Further precedent can be found in Eighties slasher films. Freddy (even in his first, notably bloodthirsty outing) certainly straddled the line between hellish and hilarious, as did many, many of his video nasty brethren. It’s also worth noting that the monster/supervillain dichotomy is alive and well in a significant number of spider-foes. Venom, Carnage and the rest of the symbiote crew are explicitly monstrous creations; then there’s the rest of the Goblin family – Hobgoblin, Demo-Goblin, Menace, etc… Dr Octopus has something of that horror stalwart, the mad scientist, about him, and those tentacles can’t fail to be anything but creepy. Even all those “animal totem” baddies seem to hail from the inhuman, red in tooth and claw vision of nature. Of course all this gesturing to horrors beyond what one might think of as the bounds of the superhero genre has its roots in the concept of Spider Man – a character with a deliberately icky edge – and, I would argue, in the wider MU, which has never shied away from uncanny heroes and freakish champions mutated by science. The monstrous spider rogue can be read as simply a willingness to explore the terrain signposted by the creepier aspects of a man with spider powers.
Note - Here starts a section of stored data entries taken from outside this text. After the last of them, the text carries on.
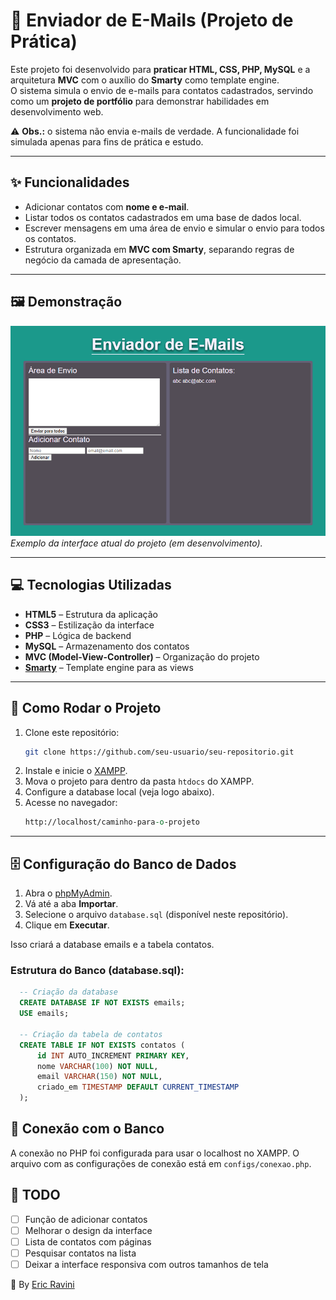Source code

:# 📧 Enviador de E-Mails (Projeto de Prática)

Este projeto foi desenvolvido para **praticar HTML, CSS, PHP, MySQL** e a arquitetura **MVC** com o auxílio do **Smarty** como template engine.  
O sistema simula o envio de e-mails para contatos cadastrados, servindo como um **projeto de portfólio** para demonstrar habilidades em desenvolvimento web.

⚠️ **Obs.:** o sistema não envia e-mails de verdade. A funcionalidade foi simulada apenas para fins de prática e estudo.

---

## ✨ Funcionalidades

- Adicionar contatos com **nome e e-mail**.  
- Listar todos os contatos cadastrados em uma base de dados local.  
- Escrever mensagens em uma área de envio e simular o envio para todos os contatos.  
- Estrutura organizada em **MVC com Smarty**, separando regras de negócio da camada de apresentação.  

---

## 🖼️ Demonstração

![Tela do projeto](./screenshot.png)  
*Exemplo da interface atual do projeto (em desenvolvimento).*

---

## 💻 Tecnologias Utilizadas

- **HTML5** – Estrutura da aplicação  
- **CSS3** – Estilização da interface  
- **PHP** – Lógica de backend  
- **MySQL** – Armazenamento dos contatos 
- **MVC (Model-View-Controller)** – Organização do projeto  
- **[Smarty](https://www.smarty.net/)** – Template engine para as views  

---

## 📂 Como Rodar o Projeto

1. Clone este repositório:
   ```bash
   git clone https://github.com/seu-usuario/seu-repositorio.git
   ```
2. Instale e inicie o [XAMPP](https://www.apachefriends.org/pt_br/index.html).
3. Mova o projeto para dentro da pasta `htdocs` do XAMPP.
4. Configure a database local (veja logo abaixo).
5. Acesse no navegador:
    ```perl
    http://localhost/caminho-para-o-projeto
    ```

---

## 🗄️ Configuração do Banco de Dados
1. Abra o [phpMyAdmin](http://localhost/phpmyadmin).
2. Vá até a aba **Importar**.
3. Selecione o arquivo `database.sql` (disponível neste repositório).
4. Clique em **Executar**.

Isso criará a database emails e a tabela contatos.

### Estrutura do Banco (database.sql):
```sql
  -- Criação da database
  CREATE DATABASE IF NOT EXISTS emails;
  USE emails;

  -- Criação da tabela de contatos
  CREATE TABLE IF NOT EXISTS contatos (
      id INT AUTO_INCREMENT PRIMARY KEY,
      nome VARCHAR(100) NOT NULL,
      email VARCHAR(150) NOT NULL,
      criado_em TIMESTAMP DEFAULT CURRENT_TIMESTAMP
  );
```

## 🔗 Conexão com o Banco
A conexão no PHP foi configurada para usar o localhost no XAMPP. 
O arquivo com as configurações de conexão está em `configs/conexao.php`.

## 📌 TODO
- [ ] Função de adicionar contatos
- [ ] Melhorar o design da interface
- [ ] Lista de contatos com páginas
- [ ] Pesquisar contatos na lista
- [ ] Deixar a interface responsiva com outros tamanhos de tela

👤 By [Eric Ravini](github.com/ericravini)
The problem with invoking the monster is that it often degenerates into creative shortcuts. See Carnage and the Jackal’s incessant giggling, see Carnage and Venom’s constant desire to eat everyone around them, see Carnage’s spiky bits and accompanying (off panel) gore, in fact, see Carnage full stop. No, what I want to see brought to bear is the spooky Goblin, the Goblin that’s simultaneously fun and frightening, and personally I feel that would require bringing an entire aesthetic, perhaps even a slew of horror-narrative conventions to the stories in which he appears (I’m generally of the opinion that the big baddies deserve to be framed in this way). I want lightning and rain and the shadow of the bat glider. I want the demon who circles its victim, the hunter in the darkness that stalks the hero’s loved ones through abandoned warehouses and lonely city streets, capturing them in his ghost nets and whisking them away into the night. I want him to ham it up like the Child Catcher in Chitty Chitty Bang Bang: “I can smell you Mary Jane”. I want to see those yellow eyes glare out of the darkness and that demented grin at Aunt May’s window. I want Peter Parker to think he catches sight of something green and giggling in the trees. And when it finally comes time for Spider Man and the Goblin to go head to head I want to see it play more like one of those final confrontations in slasher films, where the heroine goes alone into the dark to face a foe that just won’t go down and always dances on the edge of sight.

I want something that could have lurked in the village church cellar on All Hallows Eve, and would be at home peering through the knotted brambles.